::: INPUT :::

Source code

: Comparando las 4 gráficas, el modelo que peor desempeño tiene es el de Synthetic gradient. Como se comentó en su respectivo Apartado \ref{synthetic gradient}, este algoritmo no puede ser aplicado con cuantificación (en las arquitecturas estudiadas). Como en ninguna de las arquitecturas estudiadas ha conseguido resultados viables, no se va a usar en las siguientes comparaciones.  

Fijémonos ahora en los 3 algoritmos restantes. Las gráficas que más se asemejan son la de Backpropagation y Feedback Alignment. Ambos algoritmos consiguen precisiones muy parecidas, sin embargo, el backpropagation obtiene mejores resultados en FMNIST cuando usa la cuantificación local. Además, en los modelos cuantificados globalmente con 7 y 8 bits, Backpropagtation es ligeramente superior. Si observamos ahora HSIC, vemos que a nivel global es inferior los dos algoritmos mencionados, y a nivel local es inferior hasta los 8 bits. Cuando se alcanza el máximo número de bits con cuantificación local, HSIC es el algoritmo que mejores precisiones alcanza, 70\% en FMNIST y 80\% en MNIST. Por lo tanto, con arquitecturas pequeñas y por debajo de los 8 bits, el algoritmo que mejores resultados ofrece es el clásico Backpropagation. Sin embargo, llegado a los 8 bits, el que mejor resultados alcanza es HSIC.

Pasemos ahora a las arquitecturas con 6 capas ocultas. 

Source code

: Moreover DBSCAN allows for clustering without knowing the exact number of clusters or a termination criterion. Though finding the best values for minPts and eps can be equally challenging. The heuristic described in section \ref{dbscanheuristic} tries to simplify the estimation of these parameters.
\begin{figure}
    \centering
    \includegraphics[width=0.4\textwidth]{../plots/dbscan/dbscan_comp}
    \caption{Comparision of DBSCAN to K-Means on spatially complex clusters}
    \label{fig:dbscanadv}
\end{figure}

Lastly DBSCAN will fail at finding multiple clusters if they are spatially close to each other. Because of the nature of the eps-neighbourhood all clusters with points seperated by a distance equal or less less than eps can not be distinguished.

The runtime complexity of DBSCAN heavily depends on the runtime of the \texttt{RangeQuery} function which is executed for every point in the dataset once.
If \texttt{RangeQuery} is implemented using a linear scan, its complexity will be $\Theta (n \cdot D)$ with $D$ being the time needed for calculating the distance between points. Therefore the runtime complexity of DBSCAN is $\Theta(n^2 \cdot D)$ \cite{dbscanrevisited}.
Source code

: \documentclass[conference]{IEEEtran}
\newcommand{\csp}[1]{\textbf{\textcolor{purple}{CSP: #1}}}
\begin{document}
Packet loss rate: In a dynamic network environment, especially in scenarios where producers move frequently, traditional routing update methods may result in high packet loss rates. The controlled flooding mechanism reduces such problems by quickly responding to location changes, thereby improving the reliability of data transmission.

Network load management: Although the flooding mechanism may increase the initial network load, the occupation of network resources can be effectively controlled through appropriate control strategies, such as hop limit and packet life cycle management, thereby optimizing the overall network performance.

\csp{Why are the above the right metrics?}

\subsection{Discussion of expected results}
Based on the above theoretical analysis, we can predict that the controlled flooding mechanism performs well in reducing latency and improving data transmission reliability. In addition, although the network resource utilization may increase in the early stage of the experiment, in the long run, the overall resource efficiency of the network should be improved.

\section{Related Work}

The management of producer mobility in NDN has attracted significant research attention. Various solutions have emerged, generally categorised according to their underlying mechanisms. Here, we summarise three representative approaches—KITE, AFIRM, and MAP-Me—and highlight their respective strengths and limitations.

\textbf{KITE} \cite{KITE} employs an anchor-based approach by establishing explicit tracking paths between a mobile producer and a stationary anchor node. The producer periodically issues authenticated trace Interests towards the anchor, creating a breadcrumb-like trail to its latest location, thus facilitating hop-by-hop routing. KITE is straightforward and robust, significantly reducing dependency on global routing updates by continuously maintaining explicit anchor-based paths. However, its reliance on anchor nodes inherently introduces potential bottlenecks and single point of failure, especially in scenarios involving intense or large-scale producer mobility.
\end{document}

:::
::: INPUT :::

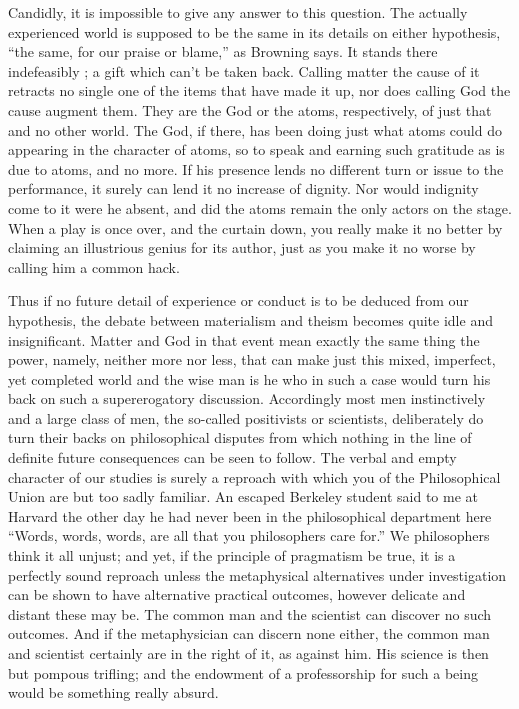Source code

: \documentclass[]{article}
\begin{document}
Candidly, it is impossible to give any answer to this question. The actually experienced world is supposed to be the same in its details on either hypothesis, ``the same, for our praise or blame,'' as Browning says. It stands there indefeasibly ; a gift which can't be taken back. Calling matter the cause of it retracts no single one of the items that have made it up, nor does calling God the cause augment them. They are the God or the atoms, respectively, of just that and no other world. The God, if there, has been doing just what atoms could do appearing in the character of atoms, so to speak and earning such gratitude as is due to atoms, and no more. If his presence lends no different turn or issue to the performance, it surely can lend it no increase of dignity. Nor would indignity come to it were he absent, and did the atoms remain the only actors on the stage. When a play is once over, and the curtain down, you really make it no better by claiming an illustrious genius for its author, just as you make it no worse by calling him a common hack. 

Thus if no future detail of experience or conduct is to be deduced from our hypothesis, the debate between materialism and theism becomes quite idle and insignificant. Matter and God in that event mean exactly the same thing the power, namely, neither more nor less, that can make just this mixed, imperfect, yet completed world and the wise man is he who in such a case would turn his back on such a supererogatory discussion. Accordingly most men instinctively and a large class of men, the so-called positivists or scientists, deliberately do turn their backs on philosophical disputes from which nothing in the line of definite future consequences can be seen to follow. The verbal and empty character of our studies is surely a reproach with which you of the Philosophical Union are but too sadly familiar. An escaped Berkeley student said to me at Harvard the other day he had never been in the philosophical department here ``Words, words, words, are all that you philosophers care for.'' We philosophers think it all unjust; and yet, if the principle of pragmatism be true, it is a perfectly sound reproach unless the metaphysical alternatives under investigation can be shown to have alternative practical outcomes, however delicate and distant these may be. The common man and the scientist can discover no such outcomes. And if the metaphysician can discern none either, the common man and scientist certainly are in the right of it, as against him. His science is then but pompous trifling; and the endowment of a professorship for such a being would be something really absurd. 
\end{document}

:::
::: INPUT :::

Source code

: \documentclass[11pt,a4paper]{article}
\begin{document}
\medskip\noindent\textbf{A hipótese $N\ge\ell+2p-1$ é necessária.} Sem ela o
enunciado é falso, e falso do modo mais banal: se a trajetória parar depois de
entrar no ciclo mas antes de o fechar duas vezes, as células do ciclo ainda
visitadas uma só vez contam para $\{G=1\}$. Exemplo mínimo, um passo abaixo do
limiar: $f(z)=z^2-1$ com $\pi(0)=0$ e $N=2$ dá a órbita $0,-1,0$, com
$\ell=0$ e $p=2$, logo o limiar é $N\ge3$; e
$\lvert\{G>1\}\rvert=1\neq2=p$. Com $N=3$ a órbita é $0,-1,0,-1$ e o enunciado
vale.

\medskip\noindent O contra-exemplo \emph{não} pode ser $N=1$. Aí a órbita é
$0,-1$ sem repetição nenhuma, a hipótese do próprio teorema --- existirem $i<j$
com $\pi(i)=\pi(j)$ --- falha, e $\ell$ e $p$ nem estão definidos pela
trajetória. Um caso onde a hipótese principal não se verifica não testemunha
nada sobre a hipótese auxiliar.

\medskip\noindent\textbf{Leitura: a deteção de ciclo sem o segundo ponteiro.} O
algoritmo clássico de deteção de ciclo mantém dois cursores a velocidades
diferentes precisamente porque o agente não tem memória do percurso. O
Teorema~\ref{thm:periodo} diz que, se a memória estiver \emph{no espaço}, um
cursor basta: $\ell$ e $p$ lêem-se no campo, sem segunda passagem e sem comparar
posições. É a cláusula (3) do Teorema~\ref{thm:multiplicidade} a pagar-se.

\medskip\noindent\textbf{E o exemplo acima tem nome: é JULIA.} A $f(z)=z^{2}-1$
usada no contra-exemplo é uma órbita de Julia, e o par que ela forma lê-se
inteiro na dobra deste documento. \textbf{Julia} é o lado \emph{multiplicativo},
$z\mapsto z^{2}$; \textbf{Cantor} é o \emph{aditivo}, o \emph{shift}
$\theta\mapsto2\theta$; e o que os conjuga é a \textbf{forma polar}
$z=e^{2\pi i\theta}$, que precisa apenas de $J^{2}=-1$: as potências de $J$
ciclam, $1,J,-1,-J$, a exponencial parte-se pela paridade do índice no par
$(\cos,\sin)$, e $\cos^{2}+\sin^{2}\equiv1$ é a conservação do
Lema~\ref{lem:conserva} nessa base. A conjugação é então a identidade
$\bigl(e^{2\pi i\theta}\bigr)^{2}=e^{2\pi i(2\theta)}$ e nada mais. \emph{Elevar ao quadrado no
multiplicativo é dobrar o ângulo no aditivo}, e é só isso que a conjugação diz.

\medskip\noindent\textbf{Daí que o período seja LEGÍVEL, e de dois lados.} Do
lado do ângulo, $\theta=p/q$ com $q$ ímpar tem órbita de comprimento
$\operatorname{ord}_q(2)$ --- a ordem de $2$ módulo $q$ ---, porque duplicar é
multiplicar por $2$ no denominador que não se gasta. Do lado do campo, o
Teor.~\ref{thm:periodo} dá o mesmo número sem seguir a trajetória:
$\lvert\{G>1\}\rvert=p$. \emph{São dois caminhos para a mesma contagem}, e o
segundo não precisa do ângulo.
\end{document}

:::

**YOUR GOAL**
If a line of the data contains "ciclo", it counts; report the number of such lines and nothing else.

**EXERCISE ANSWER**
3